La rigidez matutina o la fatiga inusual pueden parecer inofensivas, pero a veces pueden enmascarar esta afección inflamatoria poco conocida. Especialmente después de los 65 años, estas sutiles señales corporales requieren una atención cuidadosa para evitar un diagnóstico tardío. ¿Y si tu cuerpo intenta advertirte?
Cuando el dolor toma una forma inusual
Los primeros síntomas suelen manifestarse como una sensación persistente y desagradable en los hombros, como si una fuerza invisible restringiera los movimientos. Esta molestia bilateral, que afecta a ambos lados del cuerpo simultáneamente, transforma acciones cotidianas como vestirse o agarrar un objeto en auténticas dificultades . Al caer la noche, la molestia se intensifica, afectando la calidad del sueño. Gradualmente, el dolor puede irradiarse hacia los brazos, creando una tensión muscular comparable a una contracción prolongada que no cede.

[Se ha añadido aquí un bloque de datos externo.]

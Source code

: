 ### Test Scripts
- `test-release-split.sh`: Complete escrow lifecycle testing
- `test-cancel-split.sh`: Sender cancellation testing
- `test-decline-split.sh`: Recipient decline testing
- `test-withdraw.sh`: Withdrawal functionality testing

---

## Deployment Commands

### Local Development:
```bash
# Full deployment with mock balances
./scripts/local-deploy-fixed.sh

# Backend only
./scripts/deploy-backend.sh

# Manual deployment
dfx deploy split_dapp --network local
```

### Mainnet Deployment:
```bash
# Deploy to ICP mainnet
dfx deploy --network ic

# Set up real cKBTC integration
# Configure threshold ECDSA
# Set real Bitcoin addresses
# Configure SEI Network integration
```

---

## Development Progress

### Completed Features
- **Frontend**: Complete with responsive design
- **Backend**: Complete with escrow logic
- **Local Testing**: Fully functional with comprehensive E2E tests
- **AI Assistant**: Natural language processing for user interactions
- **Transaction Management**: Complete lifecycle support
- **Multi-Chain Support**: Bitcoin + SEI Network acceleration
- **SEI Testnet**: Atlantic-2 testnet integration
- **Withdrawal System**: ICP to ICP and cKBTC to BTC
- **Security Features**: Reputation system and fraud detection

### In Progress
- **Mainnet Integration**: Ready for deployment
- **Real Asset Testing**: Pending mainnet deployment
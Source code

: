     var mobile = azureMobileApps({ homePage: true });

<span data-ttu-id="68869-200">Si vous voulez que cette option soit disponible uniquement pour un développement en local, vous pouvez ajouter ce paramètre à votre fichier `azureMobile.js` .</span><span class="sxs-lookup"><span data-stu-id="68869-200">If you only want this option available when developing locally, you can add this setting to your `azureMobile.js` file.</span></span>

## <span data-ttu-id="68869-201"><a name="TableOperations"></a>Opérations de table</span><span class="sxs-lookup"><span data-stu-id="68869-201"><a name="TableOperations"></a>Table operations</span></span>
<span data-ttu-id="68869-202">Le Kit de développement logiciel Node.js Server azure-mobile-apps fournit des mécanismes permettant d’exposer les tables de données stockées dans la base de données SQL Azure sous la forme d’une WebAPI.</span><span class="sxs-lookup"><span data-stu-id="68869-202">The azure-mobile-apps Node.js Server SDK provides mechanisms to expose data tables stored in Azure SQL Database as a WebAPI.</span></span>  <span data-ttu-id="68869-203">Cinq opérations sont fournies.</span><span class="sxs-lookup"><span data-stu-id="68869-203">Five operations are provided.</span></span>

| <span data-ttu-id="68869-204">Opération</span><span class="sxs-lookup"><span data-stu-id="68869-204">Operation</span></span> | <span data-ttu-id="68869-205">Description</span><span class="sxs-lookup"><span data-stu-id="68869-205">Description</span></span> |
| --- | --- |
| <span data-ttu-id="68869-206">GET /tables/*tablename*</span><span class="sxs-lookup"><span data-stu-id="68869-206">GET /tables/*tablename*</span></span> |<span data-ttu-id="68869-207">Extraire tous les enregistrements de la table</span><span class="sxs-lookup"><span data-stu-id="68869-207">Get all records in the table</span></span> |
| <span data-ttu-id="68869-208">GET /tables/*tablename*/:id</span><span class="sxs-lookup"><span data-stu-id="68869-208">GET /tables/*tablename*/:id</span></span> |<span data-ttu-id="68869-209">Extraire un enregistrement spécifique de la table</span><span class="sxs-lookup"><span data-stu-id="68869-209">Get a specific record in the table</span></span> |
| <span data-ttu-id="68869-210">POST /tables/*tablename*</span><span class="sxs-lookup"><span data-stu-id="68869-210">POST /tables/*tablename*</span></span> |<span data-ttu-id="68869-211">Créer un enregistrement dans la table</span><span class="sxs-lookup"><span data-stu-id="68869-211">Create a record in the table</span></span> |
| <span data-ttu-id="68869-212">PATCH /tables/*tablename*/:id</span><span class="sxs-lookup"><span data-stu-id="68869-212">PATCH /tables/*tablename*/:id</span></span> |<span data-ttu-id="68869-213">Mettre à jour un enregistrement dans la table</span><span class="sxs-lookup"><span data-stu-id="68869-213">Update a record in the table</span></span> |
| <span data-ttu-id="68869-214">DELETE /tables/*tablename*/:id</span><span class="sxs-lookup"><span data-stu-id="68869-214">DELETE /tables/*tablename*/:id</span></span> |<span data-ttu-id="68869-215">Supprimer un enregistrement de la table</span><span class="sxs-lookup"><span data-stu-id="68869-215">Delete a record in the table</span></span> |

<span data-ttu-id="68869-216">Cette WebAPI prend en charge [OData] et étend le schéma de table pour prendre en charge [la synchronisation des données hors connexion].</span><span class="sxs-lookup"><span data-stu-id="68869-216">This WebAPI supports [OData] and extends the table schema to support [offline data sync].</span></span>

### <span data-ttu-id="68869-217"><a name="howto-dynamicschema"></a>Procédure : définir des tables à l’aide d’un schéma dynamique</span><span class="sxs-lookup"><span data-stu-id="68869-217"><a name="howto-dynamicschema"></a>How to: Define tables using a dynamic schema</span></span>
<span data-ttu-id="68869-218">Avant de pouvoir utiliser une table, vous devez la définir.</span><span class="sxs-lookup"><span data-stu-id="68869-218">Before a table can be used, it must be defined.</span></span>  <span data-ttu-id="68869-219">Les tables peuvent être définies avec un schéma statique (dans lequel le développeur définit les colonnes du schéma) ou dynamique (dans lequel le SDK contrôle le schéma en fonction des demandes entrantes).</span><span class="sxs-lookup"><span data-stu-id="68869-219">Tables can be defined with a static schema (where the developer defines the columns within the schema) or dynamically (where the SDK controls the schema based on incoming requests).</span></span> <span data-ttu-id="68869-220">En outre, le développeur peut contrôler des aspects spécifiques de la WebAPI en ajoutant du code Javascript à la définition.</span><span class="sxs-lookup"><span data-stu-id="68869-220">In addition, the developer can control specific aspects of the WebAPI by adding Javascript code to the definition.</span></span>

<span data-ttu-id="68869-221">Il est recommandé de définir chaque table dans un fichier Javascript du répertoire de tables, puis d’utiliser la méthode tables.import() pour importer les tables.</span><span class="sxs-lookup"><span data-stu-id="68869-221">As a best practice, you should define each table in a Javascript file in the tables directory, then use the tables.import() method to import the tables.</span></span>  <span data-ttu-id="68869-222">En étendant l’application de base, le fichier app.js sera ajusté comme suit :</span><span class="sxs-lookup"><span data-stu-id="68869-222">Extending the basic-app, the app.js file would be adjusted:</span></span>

Una dolencia que no se limita a los hombros

Este trastorno se extiende mucho más allá de los hombros. Muchos pacientes refieren dolor que se irradia a la pelvis, los muslos, los glúteos y, a veces, incluso al cuello. Gestos sencillos como levantarse de un sofá cómodo o agacharse para recoger algo se convierten en retos insuperables . El cuerpo parece resistirse a cualquier acción, especialmente tras un largo periodo de inactividad o a primera hora de la mañana. Este dolor difuso recuerda al que se siente tras un entrenamiento físico intenso, solo que persiste indefinidamente.